Running the Content Categorization Process
This section discusses how to:
- Identify data source folders and files. 
- Define a content source by creating a search definition, search category, and deploying the search definition and search category. 
- Associate a content source with a folder. 
- Run the content categorization process. 
| Page Name | Definition Name | Navigation | Usage | 
|---|---|---|---|
| Categorized Content Source | EPPCM_CATG_SOURCE | 
 Click a folder title link on the Browse Categorized Content page to navigate through the folder levels. Click a folder Properties link or click the Add Folder button at the appropriate folder level on the Browse Categorized Content page. Select the Categorized Content Source tab. | Associate an already defined content data source with the selected folder in categorized content. | 
| Categorize Crawled Content | EPPCM_CATG_RUN | 
 | To read index and build categorized content. | 
| Process Scheduler Request | PRCSRQSTDLG | 
 Click Run. | To run the content categorization Application Engine process. | 
PeopleSoft Interaction Hub is integrated with Oracle search engine, so search definitions are used to specify exactly what is crawled.

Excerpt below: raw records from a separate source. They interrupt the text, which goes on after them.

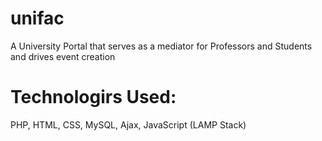 # unifac
A University Portal that serves as a mediator for Professors and Students and drives event creation

<h1>Technologirs Used:</h1>


PHP, HTML, CSS, MySQL, Ajax, JavaScript (LAMP Stack)
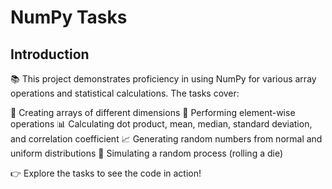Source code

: # NumPy Tasks
## Introduction

📚 This project demonstrates proficiency in using NumPy for various array operations and statistical calculations. The tasks cover:

📝 Creating arrays of different dimensions
🤖 Performing element-wise operations
📊 Calculating dot product, mean, median, standard deviation, and correlation coefficient
📈 Generating random numbers from normal and uniform distributions
🎲 Simulating a random process (rolling a die)

👉 Explore the tasks to see the code in action!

Oracle search engine can crawl files or directories located on the server where search engine is installed or network file paths accessible by the server. Also, search engine can crawl a web server.
Before running the Application Engine process, you should become familiar with the folder hierarchy and documents available on the source system. You will want to examine the source system to determine:
- The root folder in which to begin the crawl. 
- The depth to which you want the crawler to crawl. 
- The type of documents you want to retrieve. 
See the product documentation for PeopleTools: Search Technology, “Creating File Source Search Definitions,” Specifying File Source General Settings.
See the product documentation for PeopleTools: Search Technology, “Creating Web Source Search Definitions,” Specifying Web Source General Settings.
The Oracle default document types for crawling are:
- PDF 
- HTML 
- TXT (plain text) 
- Microsoft Word 
- Microsoft Excel 
- Microsoft PowerPoint 
See the product documentation for PeopleTools: Search Technology, “Creating File Source Search Definitions,” Specifying Document Types.
See the product documentation for PeopleTools: Search Technology, “Creating Web Source Search Definitions,” Specifying Document Types.
As part of defining a content source, you must complete the following tasks:
- Create a search definition for each file source or web source to be crawled. - The search definition determines among other things: - The starting URL (or multiple URLs). 
- The maximum file size (which could exclude some files from the results). 
- The valid file types (which could exclude other files from the results if not set appropriately). 
 
- Create a corresponding search category for each search definition. 
- Deploy the newly created search definition. The corresponding search category is automatically deployed when you deploy the search definition. 
- Build the search index. 
- Create a folder and assign it to a crawl source. 
- Run the Application Engine (EPPCM_CATG) process to read the index and build categorized content. 
Use the Categorized Content Source page (EPPCM_CATG_SOURCE) to associate an already defined content data source with the selected folder in the content management system.
Navigation:
- Click a folder title link on the Browse Categorized Content page to navigate through the folder levels. 
- Click a folder Properties link or click the Add Folder button at the appropriate folder level on the Browse Categorized Content page. 
- Select the Categorized Content Source tab. 
This example illustrates the fields and controls on the Categorized Content Source page. You can find definitions for the fields and controls later on this page.

This page is used to specify the crawled source that generates the child content and child folders in this parent folder.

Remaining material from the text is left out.